Thank you very much.
Thank you for inviting me to appear on behalf of the Privacy and Access Council of Canada, an independent, non-profit, non-partisan organization that is not funded by government or industry.
Our members, like everybody in this room and the rest of us who use the Internet, can thank Sir Tim Berners-Lee, whose brainchild became the web we know and love—or love to hate. It's a source of news and views, ones that might be at odds with our own, where we can freely find and share information. It is that very freedom that is now under threat, with democratic governments leading the charge.
Canada's government has said that controlling Internet content is vital to protect democracy and social cohesion and has pointed to the January 6 insurrection in Washington, D.C., which by all accounts was organized online. It has crafted several laws to protect us from potential danger.
Of course, Bill C-26, which is one of them, is to provide a framework for the protection of the critical cyber-systems that really are vital to national security and public safety. Bill C-26 allows Canada to take strong action against threats to the security of its telecommunications sector, but also so very much more. To start, it applies to six critical infrastructure sectors, but that is just the start.
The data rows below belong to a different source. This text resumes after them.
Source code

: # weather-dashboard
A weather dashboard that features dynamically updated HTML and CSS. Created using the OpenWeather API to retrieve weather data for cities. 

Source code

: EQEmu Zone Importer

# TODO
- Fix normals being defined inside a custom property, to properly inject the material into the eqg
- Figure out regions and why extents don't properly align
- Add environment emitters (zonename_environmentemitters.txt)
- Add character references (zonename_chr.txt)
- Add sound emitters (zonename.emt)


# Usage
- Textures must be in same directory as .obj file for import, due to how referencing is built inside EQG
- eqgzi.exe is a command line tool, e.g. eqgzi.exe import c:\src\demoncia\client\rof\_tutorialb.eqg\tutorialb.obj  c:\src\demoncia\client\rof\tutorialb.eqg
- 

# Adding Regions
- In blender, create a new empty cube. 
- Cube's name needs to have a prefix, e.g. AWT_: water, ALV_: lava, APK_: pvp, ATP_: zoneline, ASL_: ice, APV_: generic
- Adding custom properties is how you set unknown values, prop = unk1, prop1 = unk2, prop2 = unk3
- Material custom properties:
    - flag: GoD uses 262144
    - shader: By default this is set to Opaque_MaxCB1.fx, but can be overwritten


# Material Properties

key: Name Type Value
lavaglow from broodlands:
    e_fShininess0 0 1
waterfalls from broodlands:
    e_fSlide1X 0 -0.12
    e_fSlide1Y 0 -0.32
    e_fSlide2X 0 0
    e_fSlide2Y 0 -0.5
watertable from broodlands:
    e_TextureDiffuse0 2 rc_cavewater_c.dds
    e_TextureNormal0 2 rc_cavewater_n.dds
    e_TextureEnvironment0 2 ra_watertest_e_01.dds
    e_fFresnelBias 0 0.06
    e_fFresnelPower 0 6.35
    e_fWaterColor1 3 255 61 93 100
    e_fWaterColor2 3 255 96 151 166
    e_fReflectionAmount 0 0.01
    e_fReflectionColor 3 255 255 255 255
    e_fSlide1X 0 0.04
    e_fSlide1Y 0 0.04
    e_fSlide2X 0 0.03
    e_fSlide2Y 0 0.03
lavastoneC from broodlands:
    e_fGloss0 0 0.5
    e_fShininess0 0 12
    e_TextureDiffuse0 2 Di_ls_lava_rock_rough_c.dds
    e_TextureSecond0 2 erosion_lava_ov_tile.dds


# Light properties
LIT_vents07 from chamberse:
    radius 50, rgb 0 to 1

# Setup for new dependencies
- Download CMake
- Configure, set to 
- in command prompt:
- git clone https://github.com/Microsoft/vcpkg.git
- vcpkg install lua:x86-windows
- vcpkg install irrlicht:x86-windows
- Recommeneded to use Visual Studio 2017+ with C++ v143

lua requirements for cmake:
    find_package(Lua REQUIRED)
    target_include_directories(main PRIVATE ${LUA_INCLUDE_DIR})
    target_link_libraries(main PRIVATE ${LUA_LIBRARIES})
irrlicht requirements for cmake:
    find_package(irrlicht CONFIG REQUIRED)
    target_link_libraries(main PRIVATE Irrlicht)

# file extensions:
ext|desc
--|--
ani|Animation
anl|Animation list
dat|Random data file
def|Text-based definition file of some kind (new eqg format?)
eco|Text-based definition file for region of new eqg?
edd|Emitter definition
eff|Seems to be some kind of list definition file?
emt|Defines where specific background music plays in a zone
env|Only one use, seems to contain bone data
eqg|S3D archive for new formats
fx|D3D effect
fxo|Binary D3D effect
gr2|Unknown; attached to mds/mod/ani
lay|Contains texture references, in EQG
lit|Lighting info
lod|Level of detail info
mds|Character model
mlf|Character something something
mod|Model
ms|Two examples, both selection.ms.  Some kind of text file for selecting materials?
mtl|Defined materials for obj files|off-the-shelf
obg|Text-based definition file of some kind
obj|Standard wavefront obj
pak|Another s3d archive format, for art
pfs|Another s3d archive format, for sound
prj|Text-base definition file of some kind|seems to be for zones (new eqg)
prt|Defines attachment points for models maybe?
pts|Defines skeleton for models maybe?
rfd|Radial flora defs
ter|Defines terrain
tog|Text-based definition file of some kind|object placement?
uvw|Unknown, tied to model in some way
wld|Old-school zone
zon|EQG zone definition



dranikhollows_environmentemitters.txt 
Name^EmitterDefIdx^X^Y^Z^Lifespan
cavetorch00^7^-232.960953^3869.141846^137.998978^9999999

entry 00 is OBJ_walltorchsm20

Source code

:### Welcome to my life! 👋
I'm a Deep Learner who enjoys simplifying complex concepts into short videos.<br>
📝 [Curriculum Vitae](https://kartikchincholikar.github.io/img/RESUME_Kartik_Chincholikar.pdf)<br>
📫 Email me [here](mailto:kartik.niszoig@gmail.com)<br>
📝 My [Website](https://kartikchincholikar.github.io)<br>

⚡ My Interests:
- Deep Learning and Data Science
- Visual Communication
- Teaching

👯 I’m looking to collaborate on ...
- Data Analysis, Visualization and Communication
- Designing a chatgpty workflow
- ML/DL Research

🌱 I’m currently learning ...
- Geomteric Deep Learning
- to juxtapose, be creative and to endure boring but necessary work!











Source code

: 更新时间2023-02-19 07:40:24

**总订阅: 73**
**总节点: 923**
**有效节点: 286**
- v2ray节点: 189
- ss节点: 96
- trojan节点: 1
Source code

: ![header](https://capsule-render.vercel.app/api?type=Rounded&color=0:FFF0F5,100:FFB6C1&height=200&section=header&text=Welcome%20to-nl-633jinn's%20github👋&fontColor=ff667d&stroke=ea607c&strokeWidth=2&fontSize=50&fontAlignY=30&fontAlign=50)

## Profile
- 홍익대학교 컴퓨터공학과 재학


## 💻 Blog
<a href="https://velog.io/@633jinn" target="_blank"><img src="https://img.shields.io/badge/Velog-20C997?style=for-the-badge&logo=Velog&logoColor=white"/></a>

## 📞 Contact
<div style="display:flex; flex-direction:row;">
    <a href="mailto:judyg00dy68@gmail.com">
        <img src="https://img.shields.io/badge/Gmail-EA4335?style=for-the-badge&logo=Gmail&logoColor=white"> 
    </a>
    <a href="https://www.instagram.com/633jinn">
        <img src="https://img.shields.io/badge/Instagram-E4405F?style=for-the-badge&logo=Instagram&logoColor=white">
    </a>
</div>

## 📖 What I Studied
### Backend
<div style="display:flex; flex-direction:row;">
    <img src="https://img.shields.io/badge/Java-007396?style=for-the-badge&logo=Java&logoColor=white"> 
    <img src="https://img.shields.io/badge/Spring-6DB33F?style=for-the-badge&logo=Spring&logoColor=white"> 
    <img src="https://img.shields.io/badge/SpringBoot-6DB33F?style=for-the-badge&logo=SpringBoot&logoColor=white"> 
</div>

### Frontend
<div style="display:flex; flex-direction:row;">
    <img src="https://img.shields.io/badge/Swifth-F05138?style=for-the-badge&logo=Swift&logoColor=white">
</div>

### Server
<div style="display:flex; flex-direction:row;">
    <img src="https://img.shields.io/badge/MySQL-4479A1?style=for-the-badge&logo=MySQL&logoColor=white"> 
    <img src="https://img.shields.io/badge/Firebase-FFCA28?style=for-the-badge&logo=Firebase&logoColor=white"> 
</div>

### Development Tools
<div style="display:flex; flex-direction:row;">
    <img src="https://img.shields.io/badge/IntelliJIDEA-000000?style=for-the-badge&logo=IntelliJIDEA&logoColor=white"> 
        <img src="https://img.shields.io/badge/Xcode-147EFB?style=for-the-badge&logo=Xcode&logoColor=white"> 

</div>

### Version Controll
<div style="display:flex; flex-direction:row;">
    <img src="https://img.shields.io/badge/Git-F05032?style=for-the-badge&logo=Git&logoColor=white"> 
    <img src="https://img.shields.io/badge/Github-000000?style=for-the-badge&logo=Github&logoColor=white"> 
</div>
As referenced by Ms. Baron, any service, system and class of operator can be designated as a vital service or system. Every company is at risk of falling under the bill's sweeping powers, and being required to do, or refrain from doing, anything they are ordered to do, such as create back doors and break encryption or go on a fishing expedition to find whatever information the government wants—including what's in your emails and your texts, your cellphone and vehicle locations, purchaser or purchasing information, or donor details—so that it can make an order. The order will be secret until the target realizes something is up, because just disclosing the existence of orders made under this bill will be illegal.
With a nod to eastern European regimes 100 years ago, this bill lets the minister compel any person, under threat of punitive fines, to provide any information, within any time, subject to any conditions that might be specified, or authorize anyone to enter and seize any information and systems, but without the checks and balances that are a mainstay of democracy.
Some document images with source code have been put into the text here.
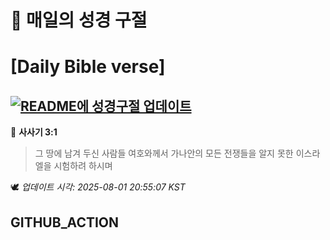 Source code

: # 🙏 매일의 성경 구절
# [Daily Bible verse]
## [![README에 성경구절 업데이트](https://github.com/DONGSUKA/first_test/actions/workflows/update-readme-bible.yml/badge.svg)](https://github.com/DONGSUKA/first_test/actions/workflows/update-readme-bible.yml)
<!-- START_BIBLE_VERSE -->
📖 **사사기 3:1**
> 그 땅에 남겨 두신 사람들 여호와께서 가나안의 모든 전쟁들을 알지 못한 이스라엘을 시험하려 하시며

🕊️ _업데이트 시각: 2025-08-01 20:55:07 KST_
  <!-- END_BIBLE_VERSE -->
## GITHUB_ACTION
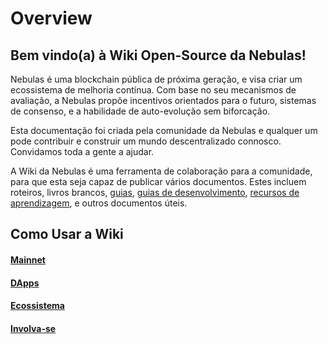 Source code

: # Overview

## Bem vindo(a) à Wiki Open-Source da Nebulas!


Nebulas é uma blockchain pública de próxima geração, e visa criar um ecossistema de melhoria contínua. Com base no seu mecanismos de avaliação, a Nebulas propõe incentivos orientados para o futuro, sistemas de consenso, e a habilidade de auto-evolução sem biforcação.

Esta documentação foi criada pela comunidade da Nebulas e qualquer um pode contribuir e construir um mundo descentralizado connosco. Convidamos toda a gente a ajudar.

A Wiki da Nebulas é uma ferramenta de colaboração para a comunidade, para que esta seja capaz de publicar vários documentos. Estes incluem roteiros, livros brancos, [guias](wiki-using-guide.html), [guias de desenvolvimento](dapp-development/README.html), [recursos de aprendizagem](dapp-development/learning-resources.html), e outros documentos úteis.


## Como Usar a Wiki

#### [Mainnet](go-nebulas/README.html) 

#### [DApps](dapp-development/README.html)

#### [Ecossistema](ecosystem/README.html)

#### [Involva-se](how-to-contribute.html)
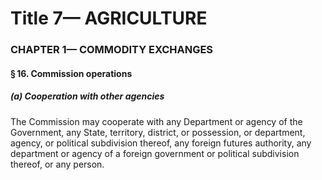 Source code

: 
# Title 7— AGRICULTURE
### CHAPTER 1— COMMODITY EXCHANGES
#### § 16. Commission operations
##### (a) Cooperation with other agencies

The Commission may cooperate with any Department or agency of the Government, any State, territory, district, or possession, or department, agency, or political subdivision thereof, any foreign futures authority, any department or agency of a foreign government or political subdivision thereof, or any person.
Notably, there is no requirement for those timelines or conditions to even be achievable. The bill does not limit compelled information to corporate or operational. There is reason for that, but it provides a dragnet for unsupervised collection, use, and broad disclosure of personal information, threatening individuals' privacy and making it impossible for organizations to comply with privacy laws or provide accurate responses to access to information requests.
Sadly, the bill makes no mention of consulting the Privacy Commissioner to ensure that personal information is adequately safeguarded. While the bill specifies that corporate information may be designated as confidential, it offers no such consideration for personal information. The bill's vague language opens the door to telcos and ISPs being given unreasonable orders to spy on or deny service to any person, company or group whose conduct or commentary the government deems a threat to the security of Canada.
To encourage voluntary compliance, the penalties are steep and unaffordable by all but the largest of organizations. In the manner of the Salem witch hunts, anyone who fails to pay the penalty or dispute the notice, and anyone who does pay, is “deemed to have committed the violation”. Either way, businesses pass their costs and fines along to consumers, so penalties will reduce competition by eliminating organizations that can't afford the fines. Consumers will end up covering the penalties paid by those that are large enough to afford them.
Incentives like that can be a strong motivator. Some would call it coercive, since companies and people eager to retain their hard-earned money and avoid fines are easily nudged to simply do as they're told, while the government will be shielded from claims of overreach, since it won't be the government but the organizations voluntarily complying with orders that will be the ones violating charter-protected freedoms.
In our view, allowing Bill C-26 to become law in its current form, and granting elected representatives and unelected bureaucrats overly broad and unaccountable authority, will further undermine public trust in the government, public service and federal institutions, and further foster a technocracy built on Sir Tim Berners-Lee's brainchild. Canadians deserve better.
We would be happy to help by providing additional information and suggested amendments.